Search term to key
To look up words quickly, the trie
model creates a
search key that takes the latest word (as determined by the word breaker and converts it into an internal form.
The purpose of this internal form is to make searching for a word work,
as expected,
regardless of things such as accents,
diacritics, letter case, and minor
spelling variations.
The internal form is called the key. Typically, the key is always
in lowercase, and lacks all accents and diacritics. For example, the key
for “naïve" is naive
and the key for “Canada” is
canada
.
The form of the word that is stored is “regularized” through the use of a key function, which you can define in TypeScript code.
Note: this function runs both on every word when the wordlist is compiled and on the input, whenever a suggestion is requested. This way, whatever a user types is matched to something stored in the lexical model, without the user having to type things in a specific way.
The key function takes a string which is the raw search term, and returns a new string, being the “regularized” key. As an example, consider the default key function; that is, the key function that is used if you do not specify one:
searchTermToKey: function (term: string): string {
// Use this pattern to remove common diacritical marks.
// See: https://www.compart.com/en/unicode/block/U+0300
const COMBINING_DIACRITICAL_MARKS = /[\u0300-\u036f]/g;
// Converts to Unicode Normalization form D.
// This means that MOST accents and diacritics have been "decomposed" and
// are stored as separate characters. We can then remove these separate
// characters!
//
// e.g., Å → A + ˚
let normalizedTerm = term.normalize('NFD');
// Now, make it lowercase.
//
// e.g., A + ˚ → a + ˚
let lowercasedTerm = normalizedTerm.toLowerCase();
// Now, using the pattern above replace each accent and diacritic with the
// empty string. This effectively removes all accents and diacritics!
//
// e.g., a + ˚ → a
let termWithoutDiacritics = lowercasedTerm.replace(COMBINING_DIACRITICAL_MARKS, '')

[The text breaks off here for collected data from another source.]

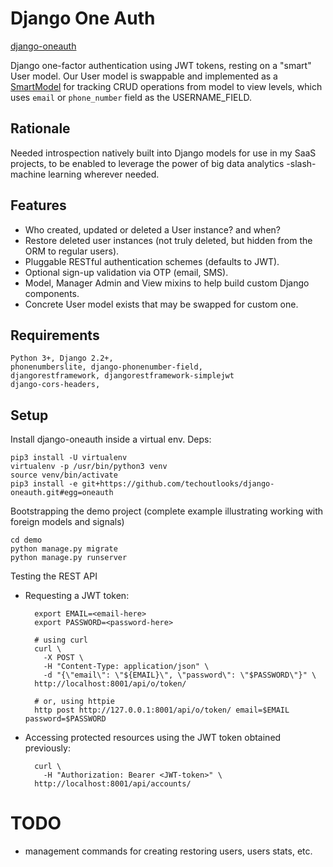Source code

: Django One Auth
================

[django-oneauth](https://github.com/techoutlooks/django-smartmodels)

Django one-factor authentication using JWT tokens, resting on a "smart" User model.
Our User model is swappable and implemented as a [SmartModel](https://github.com/techoutlooks/django-smartmodels)
for tracking CRUD operations from model to view levels, which uses `email` or `phone_number` field as the USERNAME_FIELD.

Rationale
---------------

Needed introspection natively built into Django models for use in my SaaS projects,
to be enabled to leverage the power of big data analytics -slash- machine learning wherever needed.

Features
---------------

- Who created, updated or deleted a User instance? and when?
- Restore deleted user instances (not truly deleted, but hidden from the ORM to regular users).
- Pluggable RESTful authentication schemes (defaults to JWT).
- Optional sign-up validation via OTP (email, SMS).
- Model, Manager Admin and View mixins to help build custom Django components.
- Concrete User model exists that may be swapped for custom one.

Requirements
---------------

    Python 3+, Django 2.2+, 
    phonenumberslite, django-phonenumber-field, 
    djangorestframework, djangorestframework-simplejwt 
    django-cors-headers,


Setup
---------------

Install django-oneauth inside a virtual env.
Deps: 

    pip3 install -U virtualenv
    virtualenv -p /usr/bin/python3 venv
    source venv/bin/activate
    pip3 install -e git+https://github.com/techoutlooks/django-oneauth.git#egg=oneauth
    
Bootstrapping the demo project (complete example illustrating working with foreign models and signals)

    cd demo
    python manage.py migrate
    python manage.py runserver


Testing the REST API

- Requesting a JWT token:

        export EMAIL=<email-here>
        export PASSWORD=<password-here>
        
        # using curl
        curl \
          -X POST \
          -H "Content-Type: application/json" \
          -d "{\"email\": \"${EMAIL}\", \"password\": \"$PASSWORD\"}" \
        http://localhost:8001/api/o/token/
        
        # or, using httpie
        http post http://127.0.0.1:8001/api/o/token/ email=$EMAIL password=$PASSWORD
    
- Accessing protected resources using the JWT token obtained previously:

        curl \
          -H "Authorization: Bearer <JWT-token>" \
        http://localhost:8001/api/accounts/
    
TODO
=====
- management commands for creating restoring users, users stats, etc.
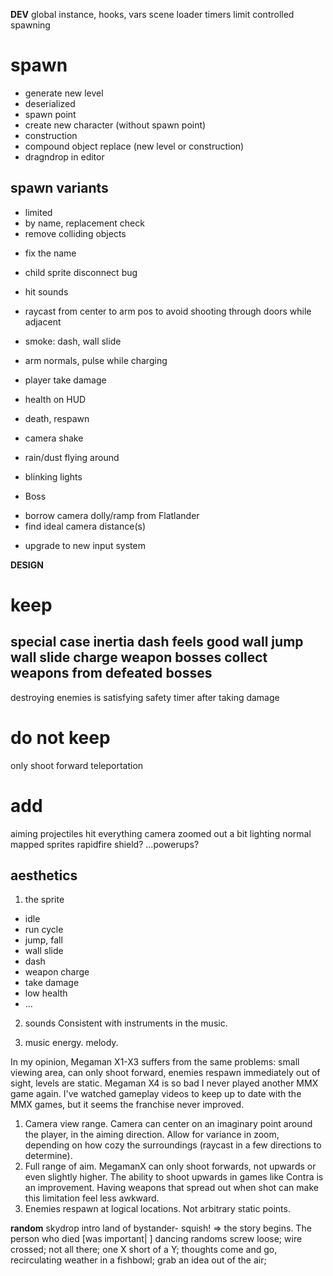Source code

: 
**DEV**
global instance, hooks, vars
scene loader
timers
limit
controlled spawning
# spawn
- generate new level
- deserialized
- spawn point
- create new character (without spawn point)
- construction
- compound object replace (new level or construction)
- dragndrop in editor
## spawn variants
- limited
- by name, replacement check
- remove colliding objects
* fix the name


- child sprite disconnect bug

- hit sounds
- raycast from center to arm pos to avoid shooting through doors while adjacent
- smoke: dash, wall slide
- arm normals, pulse while charging
- player take damage
- health on HUD
- death, respawn

- camera shake
- rain/dust flying around
- blinking lights

* Boss
- borrow camera dolly/ramp from Flatlander
- find ideal camera distance(s)
* upgrade to new input system

**DESIGN**
# keep
special case inertia
dash feels good
wall jump
wall slide
charge weapon
bosses
collect weapons from defeated bosses
---
destroying enemies is satisfying
safety timer after taking damage

# do not keep
only shoot forward
teleportation

# add
aiming
projectiles hit everything
camera zoomed out a bit
lighting
normal mapped sprites
rapidfire
shield?
...powerups?

## aesthetics
1. the sprite
- idle
- run cycle
- jump, fall
- wall slide
- dash
- weapon charge
- take damage
- low health
- ...

2. sounds
Consistent with instruments in the music.

3. music
energy. melody.


In my opinion, Megaman X1-X3 suffers from the same problems: small viewing area, can only shoot forward, enemies respawn immediately out of sight, levels are static.
Megaman X4 is so bad I never played another MMX game again. I've watched gameplay videos to keep up to date with the MMX games, but it seems the franchise never improved.

1. Camera view range.
Camera can center on an imaginary point around the player, in the aiming direction. Allow for variance in zoom, depending on how cozy the surroundings (raycast in a few directions to determine).
2. Full range of aim.
MegamanX can only shoot forwards, not upwards or even slightly higher. The ability to shoot upwards in games like Contra is an improvement. Having weapons that spread out when shot can make this limitation feel less awkward.
3. Enemies respawn at logical locations.
Not arbitrary static points.


**random**
skydrop intro
land of bystander- squish! => the story begins. The person who died [was important| ]
dancing randoms
screw loose; wire crossed; not all there; one X short of a Y;
thoughts come and go, recirculating weather in a fishbowl; grab an idea out of the air;
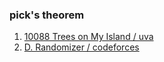 ### pick's theorem

1. [10088 Trees on My Island / uva](https://uva.onlinejudge.org/external/100/10088.pdf)
2. [D. Randomizer / codeforces](http://codeforces.com/contest/559/problem/D)

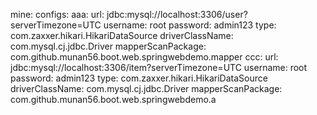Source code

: mine:
  configs:
    aaa:
      url: jdbc:mysql://localhost:3306/user?serverTimezone=UTC
      username: root
      password: admin123
      type: com.zaxxer.hikari.HikariDataSource
      driverClassName: com.mysql.cj.jdbc.Driver
      mapperScanPackage: com.github.munan56.boot.web.springwebdemo.mapper
    ccc:
      url: jdbc:mysql://localhost:3306/item?serverTimezone=UTC
      username: root
      password: admin123
      type: com.zaxxer.hikari.HikariDataSource
      driverClassName: com.mysql.cj.jdbc.Driver
      mapperScanPackage: com.github.munan56.boot.web.springwebdemo.a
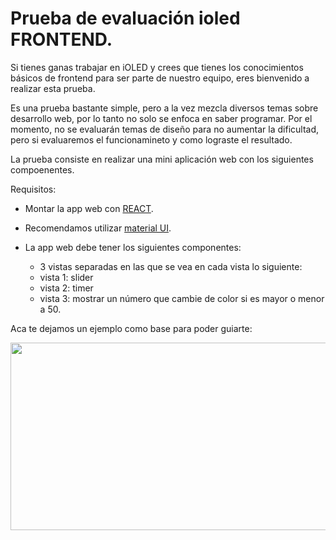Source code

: # Prueba de evaluación ioled FRONTEND.

Si tienes ganas trabajar en iOLED y crees que tienes los conocimientos básicos de frontend para ser parte de nuestro equipo, eres bienvenido a realizar esta prueba. 

Es una prueba bastante simple, pero a la vez mezcla diversos temas sobre desarrollo web, por lo tanto no solo se enfoca en saber programar. Por el momento, no se evaluarán temas de diseño para no aumentar la dificultad, pero si evaluaremos el funcionamineto y como lograste el resultado.

La prueba consiste en realizar una mini aplicación web con los siguientes compoenentes.

Requisitos:
- Montar la app web con [REACT](https://reactjs.org/).
- Recomendamos utilizar [material UI](https://material-ui.com/).

- La app web debe tener los siguientes componentes:
  - 3 vistas separadas en las que se vea en cada vista lo siguiente:
  - vista 1: slider
  - vista 2: timer
  - vista 3: mostrar un número que cambie de color si es mayor o menor a 50.

Aca te dejamos un ejemplo como base para poder guiarte: 

<p align="center">
  <img width="600" height="300" src="https://storage.googleapis.com/ioled-test/Screen%20Shot%202019-12-13%20at%2017.12.31.png">
</p>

// The resultant key is lowercased, and has no accents or diacritics.
return termWithoutDiacritics;
},
This should be sufficient for most Latin-based writing systems. However, there are cases, such as with SENĆOŦEN, where some characters do not decompose into a base letter and a diacritic. In this case, it is necessary to write your own key function.
Use in your model definition file
To use this in your model definition file, provide a function as the
searchTermToKey
property of the lexical model source:
const source: LexicalModelSource = {
format: 'trie-1.0',
sources: ['wordlist.tsv'],
searchTermToKey: function (wordform: string): string {
// Your searchTermToKey function goes here!
let key = wordform.toLowerCase();
return key;
},
// other customizations go here:
};
export default source;
Suggested customizations
- For all writing systems, normalize into NFC or
NFD form using
wordform = wordform.normalize('NFC')
. - For Latin-based scripts, lowercase the word, and remove diacritics.
- For scripts that use the U+200C zero-width joiner (ZwJ) and/or the U+200D zero-width
non-joiner (ZWNJ) (e.g., Brahamic scripts),
remove the ZWJ or ZWNJ from the end of the input with
wordform = wordform.replace(/[\u200C\u200D]+$/